No vaya y sea el diablo

Un hombre cuenta que su mamá decía que el diablo estaba en su casa porque a veces ella no encontraba ciertos objetos que siempre estaban a la vista. Si eso es verdad, yo creo el diablo se presenta cuando a uno se le cae al piso la tapa de unas gotas para lo ojos, por ejemplo, y apenas el objeto toca el suelo, el diablo, con un movimiento rápido y sigiloso, se preocupa en ubicarlo en la esquina más recóndita debajo de la cama, y entonces hay que ponerse a cuatro patas a buscar la condenada, porque ya la tocó el diablo, tapa. O como cuando una pastilla sale eyectada del blister y el diablo se la traga antes de que caiga al suelo, y no queda más remedio que sacar otra. 

"No vaya y sea el diablo", es una frase típica de los papás que hace mucho no escucho. De pronto es porque el diablo, el infierno y esas cosas con las que siempre nos han querido infundir miedo ya no son tan relevantes, y ahora somos conscientes de que cada uno lleva cierta dosis de maldad encima, de que cada uno carga su infierno, y que este se agranda o reduce de acuerdo con la vida y sus circunstancias, y también según lo cabrones que podamos ser. 

Hoy, al bajarme de un taxi, hice lo mismo de siempre: Apenas pisé el pavimento, me llevé la mano a los bolsillos para verificar que la billetera y el celular estuvieran en su lugar. Y antes de cerrar la puerta, no va y sea el diablo, miré el asiento, para asegurarme de que no había dejado un objeto. 
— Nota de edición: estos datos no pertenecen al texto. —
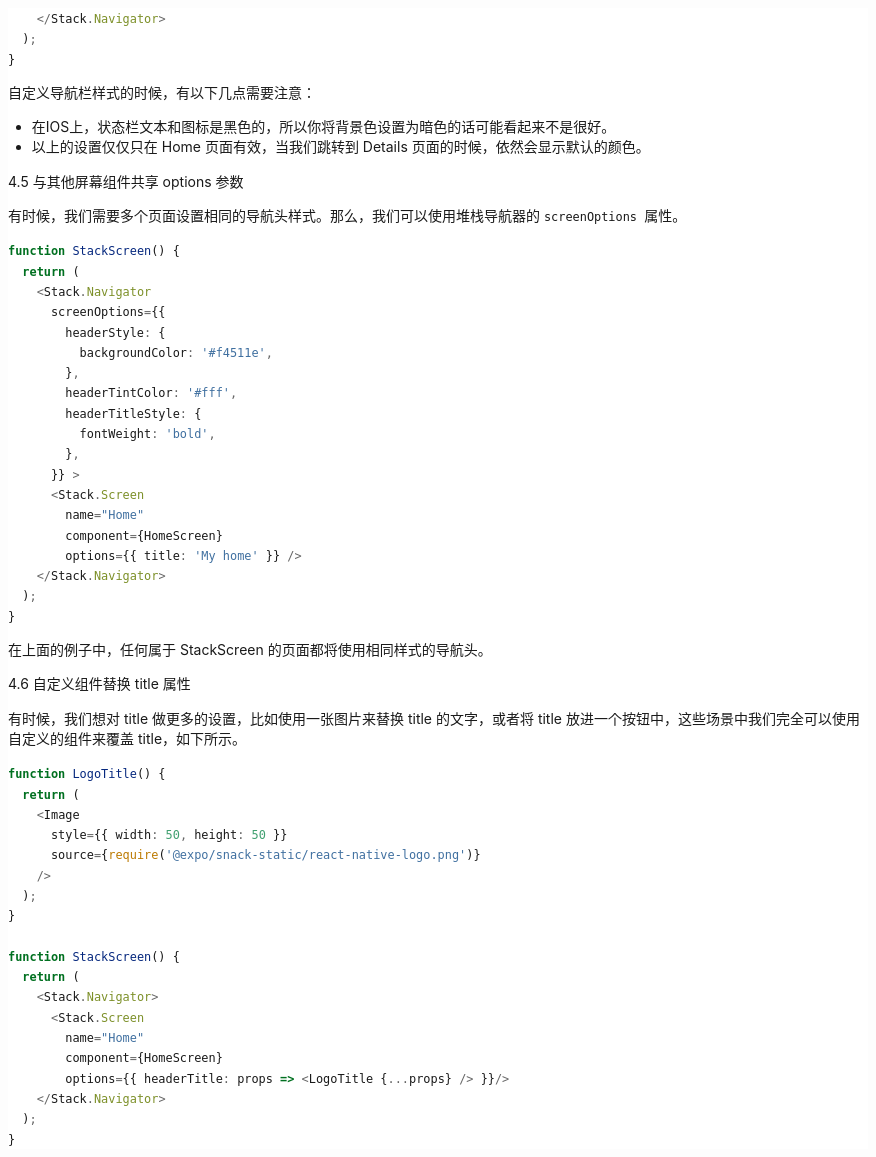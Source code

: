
 ```typescript
    </Stack.Navigator>
  );
}
```

自定义导航栏样式的时候，有以下几点需要注意：

- 在IOS上，状态栏文本和图标是黑色的，所以你将背景色设置为暗色的话可能看起来不是很好。
- 以上的设置仅仅只在 Home 页面有效，当我们跳转到 Details 页面的时候，依然会显示默认的颜色。



4.5 与其他屏幕组件共享 options 参数

有时候，我们需要多个页面设置相同的导航头样式。那么，我们可以使用堆栈导航器的 `screenOptions `属性。

```typescript
function StackScreen() {
  return (
    <Stack.Navigator
      screenOptions={{
        headerStyle: {
          backgroundColor: '#f4511e',
        },
        headerTintColor: '#fff',
        headerTitleStyle: {
          fontWeight: 'bold',
        },
      }} >
      <Stack.Screen
        name="Home"
        component={HomeScreen}
        options={{ title: 'My home' }} />
    </Stack.Navigator>
  );
}
```

在上面的例子中，任何属于 StackScreen 的页面都将使用相同样式的导航头。



4.6 自定义组件替换 title 属性

有时候，我们想对 title 做更多的设置，比如使用一张图片来替换 title 的文字，或者将 title 放进一个按钮中，这些场景中我们完全可以使用自定义的组件来覆盖 title，如下所示。

```typescript
function LogoTitle() {
  return (
    <Image
      style={{ width: 50, height: 50 }}
      source={require('@expo/snack-static/react-native-logo.png')}
    />
  );
}

function StackScreen() {
  return (
    <Stack.Navigator>
      <Stack.Screen
        name="Home"
        component={HomeScreen}
        options={{ headerTitle: props => <LogoTitle {...props} /> }}/>
    </Stack.Navigator>
  );
}
```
No sé por qué siempre hago eso; es como un acto reflejo pues, aunque estoy seguro de que nunca olvido algo, siempre repito la acción. Es como si un objeto fantasma se materializara en mi mente en cuestión de microsegundos, pero apenas lo voy a buscar se esfuma. O puede que tenga clavada. en en mi subconsciente, la frase: "Cuide sus objetos personales, no nos responsabilizamos ante alguna pérdida".

Imagino que parte de ese infierno que llevamos encima, se traduce en múltiples manías, como esa de revisar que no dejamos nada en los taxis, a pesar de estar seguros que es así. Cuando esas manìas se desbordan por completo es cuando, supongo, enloquecemos. 

También puede ser que esa reacción sea una especie de actitud mantra digamos, también inconsciente, es decir, ese tipo de acciones que realizamos pues caso contrario creemos que algo malo nos va a pasar, como mi ritual del limpión de cocina, por ejemplo. 

Si eso es cierto, es decir, si lo que nos ocurre en nuestras vidas depende de incorporar ciertos rituales en nuestro diario vivir, lo mejor es seguir actuando de esa manera no vaya y sea el diablo.